What this task involves: Leave out the lines before the one with "Unzip the tarball:<br />"; output that line and all remaining lines of the records exactly.

Dataset entries
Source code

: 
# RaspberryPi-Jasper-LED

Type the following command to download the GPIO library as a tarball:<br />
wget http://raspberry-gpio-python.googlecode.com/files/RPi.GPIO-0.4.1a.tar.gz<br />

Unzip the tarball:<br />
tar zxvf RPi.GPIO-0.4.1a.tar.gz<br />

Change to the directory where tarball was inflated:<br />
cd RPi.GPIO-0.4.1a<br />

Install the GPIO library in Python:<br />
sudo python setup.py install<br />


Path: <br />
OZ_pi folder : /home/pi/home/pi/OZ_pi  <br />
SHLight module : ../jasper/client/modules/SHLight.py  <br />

Answer for the task:
Unzip the tarball:<br />
tar zxvf RPi.GPIO-0.4.1a.tar.gz<br />

Change to the directory where tarball was inflated:<br />
cd RPi.GPIO-0.4.1a<br />

Install the GPIO library in Python:<br />
sudo python setup.py install<br />


Path: <br />
OZ_pi folder : /home/pi/home/pi/OZ_pi  <br />
SHLight module : ../jasper/client/modules/SHLight.py  <br />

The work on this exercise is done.